[Stored data entries]
▽
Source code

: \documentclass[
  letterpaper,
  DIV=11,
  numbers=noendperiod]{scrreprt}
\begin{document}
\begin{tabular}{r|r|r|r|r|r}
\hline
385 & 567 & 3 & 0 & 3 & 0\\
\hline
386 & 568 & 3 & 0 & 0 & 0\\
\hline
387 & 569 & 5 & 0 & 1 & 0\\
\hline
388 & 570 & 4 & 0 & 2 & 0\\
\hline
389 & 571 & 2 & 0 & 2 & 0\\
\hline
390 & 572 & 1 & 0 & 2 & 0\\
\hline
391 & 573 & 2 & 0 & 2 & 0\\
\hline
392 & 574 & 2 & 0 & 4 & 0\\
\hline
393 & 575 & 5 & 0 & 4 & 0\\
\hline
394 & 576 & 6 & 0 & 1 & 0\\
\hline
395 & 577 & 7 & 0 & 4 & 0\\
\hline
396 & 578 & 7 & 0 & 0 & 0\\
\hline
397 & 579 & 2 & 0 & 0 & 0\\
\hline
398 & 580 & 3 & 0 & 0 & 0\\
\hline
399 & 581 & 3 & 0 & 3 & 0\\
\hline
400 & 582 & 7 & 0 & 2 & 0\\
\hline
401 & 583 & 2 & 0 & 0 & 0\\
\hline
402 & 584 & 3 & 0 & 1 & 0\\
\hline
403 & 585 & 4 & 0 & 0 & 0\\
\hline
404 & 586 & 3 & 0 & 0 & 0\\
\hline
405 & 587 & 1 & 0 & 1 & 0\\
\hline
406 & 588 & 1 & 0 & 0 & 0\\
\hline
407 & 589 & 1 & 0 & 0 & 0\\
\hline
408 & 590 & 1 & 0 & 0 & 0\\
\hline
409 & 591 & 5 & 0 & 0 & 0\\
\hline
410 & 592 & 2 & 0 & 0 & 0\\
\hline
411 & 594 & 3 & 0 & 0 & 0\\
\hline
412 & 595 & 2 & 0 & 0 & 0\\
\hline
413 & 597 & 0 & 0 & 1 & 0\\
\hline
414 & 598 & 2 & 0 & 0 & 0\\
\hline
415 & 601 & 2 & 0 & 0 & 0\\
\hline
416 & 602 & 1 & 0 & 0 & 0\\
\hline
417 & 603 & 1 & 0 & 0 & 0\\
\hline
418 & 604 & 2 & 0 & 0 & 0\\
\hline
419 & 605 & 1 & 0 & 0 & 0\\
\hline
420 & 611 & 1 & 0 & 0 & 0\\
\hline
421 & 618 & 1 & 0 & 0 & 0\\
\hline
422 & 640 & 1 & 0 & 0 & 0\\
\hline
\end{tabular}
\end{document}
△
▽
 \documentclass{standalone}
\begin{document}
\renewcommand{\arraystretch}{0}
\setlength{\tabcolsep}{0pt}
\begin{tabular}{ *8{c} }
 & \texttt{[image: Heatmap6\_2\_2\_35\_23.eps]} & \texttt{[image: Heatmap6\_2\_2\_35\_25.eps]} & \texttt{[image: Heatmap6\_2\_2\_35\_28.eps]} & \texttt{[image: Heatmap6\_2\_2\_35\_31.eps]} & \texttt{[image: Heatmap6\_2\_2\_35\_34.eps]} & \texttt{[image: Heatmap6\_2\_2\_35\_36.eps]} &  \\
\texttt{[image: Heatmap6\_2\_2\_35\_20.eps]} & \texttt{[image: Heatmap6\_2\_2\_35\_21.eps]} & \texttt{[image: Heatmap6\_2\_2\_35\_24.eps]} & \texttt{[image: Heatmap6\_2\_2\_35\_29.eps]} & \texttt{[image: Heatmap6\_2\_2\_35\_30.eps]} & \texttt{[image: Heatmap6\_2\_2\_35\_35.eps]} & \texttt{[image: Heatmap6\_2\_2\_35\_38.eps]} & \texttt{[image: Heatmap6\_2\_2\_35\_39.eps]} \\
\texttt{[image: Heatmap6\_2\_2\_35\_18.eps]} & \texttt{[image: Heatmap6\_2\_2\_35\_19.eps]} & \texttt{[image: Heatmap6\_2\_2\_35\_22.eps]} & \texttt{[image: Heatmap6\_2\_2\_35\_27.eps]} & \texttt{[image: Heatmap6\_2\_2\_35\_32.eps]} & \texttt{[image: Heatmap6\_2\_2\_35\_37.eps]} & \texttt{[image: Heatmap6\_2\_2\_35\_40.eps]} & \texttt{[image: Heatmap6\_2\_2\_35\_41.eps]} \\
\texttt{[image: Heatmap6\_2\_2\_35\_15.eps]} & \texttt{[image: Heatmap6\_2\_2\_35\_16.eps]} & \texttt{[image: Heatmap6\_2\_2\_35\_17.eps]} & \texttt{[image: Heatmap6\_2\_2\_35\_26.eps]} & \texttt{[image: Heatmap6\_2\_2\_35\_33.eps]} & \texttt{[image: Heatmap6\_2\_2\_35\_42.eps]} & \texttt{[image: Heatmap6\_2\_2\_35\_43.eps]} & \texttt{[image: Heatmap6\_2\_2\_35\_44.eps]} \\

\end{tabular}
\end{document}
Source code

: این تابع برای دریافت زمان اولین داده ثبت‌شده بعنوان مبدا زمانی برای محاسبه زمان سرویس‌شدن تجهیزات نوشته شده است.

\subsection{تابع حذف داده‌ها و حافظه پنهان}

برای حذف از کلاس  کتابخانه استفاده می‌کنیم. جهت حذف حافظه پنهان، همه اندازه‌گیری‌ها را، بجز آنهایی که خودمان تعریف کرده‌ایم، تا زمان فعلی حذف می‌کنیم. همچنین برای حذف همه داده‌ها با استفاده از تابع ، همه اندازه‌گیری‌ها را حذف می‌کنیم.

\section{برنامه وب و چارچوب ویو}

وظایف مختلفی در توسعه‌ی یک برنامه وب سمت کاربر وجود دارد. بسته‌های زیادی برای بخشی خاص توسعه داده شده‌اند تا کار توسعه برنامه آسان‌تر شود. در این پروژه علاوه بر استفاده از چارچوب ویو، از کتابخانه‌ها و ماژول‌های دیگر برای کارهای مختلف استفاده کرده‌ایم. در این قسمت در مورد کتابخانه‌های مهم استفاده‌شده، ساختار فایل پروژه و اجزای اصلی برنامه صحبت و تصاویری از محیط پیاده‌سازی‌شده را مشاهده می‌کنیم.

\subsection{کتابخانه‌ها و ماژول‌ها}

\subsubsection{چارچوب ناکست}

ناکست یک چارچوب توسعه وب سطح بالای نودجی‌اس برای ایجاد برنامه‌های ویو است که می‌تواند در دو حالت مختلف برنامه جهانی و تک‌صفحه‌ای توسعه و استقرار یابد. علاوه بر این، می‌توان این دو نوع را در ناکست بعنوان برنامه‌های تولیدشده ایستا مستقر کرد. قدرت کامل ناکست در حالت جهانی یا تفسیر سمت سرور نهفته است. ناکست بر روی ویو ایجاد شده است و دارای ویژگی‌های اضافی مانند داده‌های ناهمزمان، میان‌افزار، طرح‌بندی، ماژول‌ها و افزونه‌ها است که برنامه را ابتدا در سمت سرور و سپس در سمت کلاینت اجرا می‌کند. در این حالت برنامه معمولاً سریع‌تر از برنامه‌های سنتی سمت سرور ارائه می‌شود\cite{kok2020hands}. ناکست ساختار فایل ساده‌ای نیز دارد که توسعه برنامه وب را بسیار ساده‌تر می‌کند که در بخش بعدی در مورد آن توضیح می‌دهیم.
△
● TASK ITEM
Using the records above, work out how many lines hold the string "tabular"; answer with that number alone.

● EXPECTED ANSWER
4